### DATA FOR THE TASK

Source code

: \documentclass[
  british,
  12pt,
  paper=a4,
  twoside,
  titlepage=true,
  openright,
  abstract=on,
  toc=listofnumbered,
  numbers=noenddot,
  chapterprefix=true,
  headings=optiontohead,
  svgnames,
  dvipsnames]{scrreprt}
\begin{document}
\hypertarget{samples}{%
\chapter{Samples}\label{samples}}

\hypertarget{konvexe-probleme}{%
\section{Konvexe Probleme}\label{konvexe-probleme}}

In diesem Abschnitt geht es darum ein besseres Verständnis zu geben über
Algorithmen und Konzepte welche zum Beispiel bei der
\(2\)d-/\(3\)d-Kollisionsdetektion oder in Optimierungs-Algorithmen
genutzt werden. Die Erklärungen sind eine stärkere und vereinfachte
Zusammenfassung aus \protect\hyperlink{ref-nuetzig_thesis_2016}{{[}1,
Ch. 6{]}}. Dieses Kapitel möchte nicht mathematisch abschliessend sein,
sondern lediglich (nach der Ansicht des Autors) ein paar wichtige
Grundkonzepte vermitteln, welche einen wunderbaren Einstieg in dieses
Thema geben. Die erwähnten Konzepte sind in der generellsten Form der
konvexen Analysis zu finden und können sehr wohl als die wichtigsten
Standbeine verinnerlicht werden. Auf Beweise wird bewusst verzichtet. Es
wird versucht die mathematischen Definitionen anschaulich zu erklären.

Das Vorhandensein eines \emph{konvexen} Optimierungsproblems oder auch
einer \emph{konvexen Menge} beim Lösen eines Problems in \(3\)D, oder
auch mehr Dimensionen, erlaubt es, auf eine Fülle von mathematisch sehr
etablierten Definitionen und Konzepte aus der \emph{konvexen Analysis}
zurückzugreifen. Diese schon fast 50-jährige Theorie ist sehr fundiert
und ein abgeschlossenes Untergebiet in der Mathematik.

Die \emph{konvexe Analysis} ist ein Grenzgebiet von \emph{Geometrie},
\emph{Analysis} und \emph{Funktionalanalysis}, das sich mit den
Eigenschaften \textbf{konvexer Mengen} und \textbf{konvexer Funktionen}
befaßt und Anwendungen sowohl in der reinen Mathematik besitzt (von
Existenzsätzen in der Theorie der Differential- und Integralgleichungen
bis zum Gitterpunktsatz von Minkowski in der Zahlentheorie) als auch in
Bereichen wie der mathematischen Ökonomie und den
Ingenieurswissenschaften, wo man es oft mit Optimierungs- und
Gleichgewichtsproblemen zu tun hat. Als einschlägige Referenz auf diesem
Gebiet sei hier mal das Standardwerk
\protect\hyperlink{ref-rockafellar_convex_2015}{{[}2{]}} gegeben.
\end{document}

######

> _TASK GOAL_
Each line, from the one that holds "oder in Optimierungs-Algorithmen" through the last line of the entries, must be repeated exactly. Leave out everything else.

> _SOLUTION FOR THIS TASK_
\(2\)d-/\(3\)d-Kollisionsdetektion oder in Optimierungs-Algorithmen
genutzt werden. Die Erklärungen sind eine stärkere und vereinfachte
Zusammenfassung aus \protect\hyperlink{ref-nuetzig_thesis_2016}{{[}1,
Ch. 6{]}}. Dieses Kapitel möchte nicht mathematisch abschliessend sein,
sondern lediglich (nach der Ansicht des Autors) ein paar wichtige
Grundkonzepte vermitteln, welche einen wunderbaren Einstieg in dieses
Thema geben. Die erwähnten Konzepte sind in der generellsten Form der
konvexen Analysis zu finden und können sehr wohl als die wichtigsten
Standbeine verinnerlicht werden. Auf Beweise wird bewusst verzichtet. Es
wird versucht die mathematischen Definitionen anschaulich zu erklären.

Das Vorhandensein eines \emph{konvexen} Optimierungsproblems oder auch
einer \emph{konvexen Menge} beim Lösen eines Problems in \(3\)D, oder
auch mehr Dimensionen, erlaubt es, auf eine Fülle von mathematisch sehr
etablierten Definitionen und Konzepte aus der \emph{konvexen Analysis}
zurückzugreifen. Diese schon fast 50-jährige Theorie ist sehr fundiert
und ein abgeschlossenes Untergebiet in der Mathematik.

Die \emph{konvexe Analysis} ist ein Grenzgebiet von \emph{Geometrie},
\emph{Analysis} und \emph{Funktionalanalysis}, das sich mit den
Eigenschaften \textbf{konvexer Mengen} und \textbf{konvexer Funktionen}
befaßt und Anwendungen sowohl in der reinen Mathematik besitzt (von
Existenzsätzen in der Theorie der Differential- und Integralgleichungen
bis zum Gitterpunktsatz von Minkowski in der Zahlentheorie) als auch in
Bereichen wie der mathematischen Ökonomie und den
Ingenieurswissenschaften, wo man es oft mit Optimierungs- und
Gleichgewichtsproblemen zu tun hat. Als einschlägige Referenz auf diesem
Gebiet sei hier mal das Standardwerk
\protect\hyperlink{ref-rockafellar_convex_2015}{{[}2{]}} gegeben.
\end{document}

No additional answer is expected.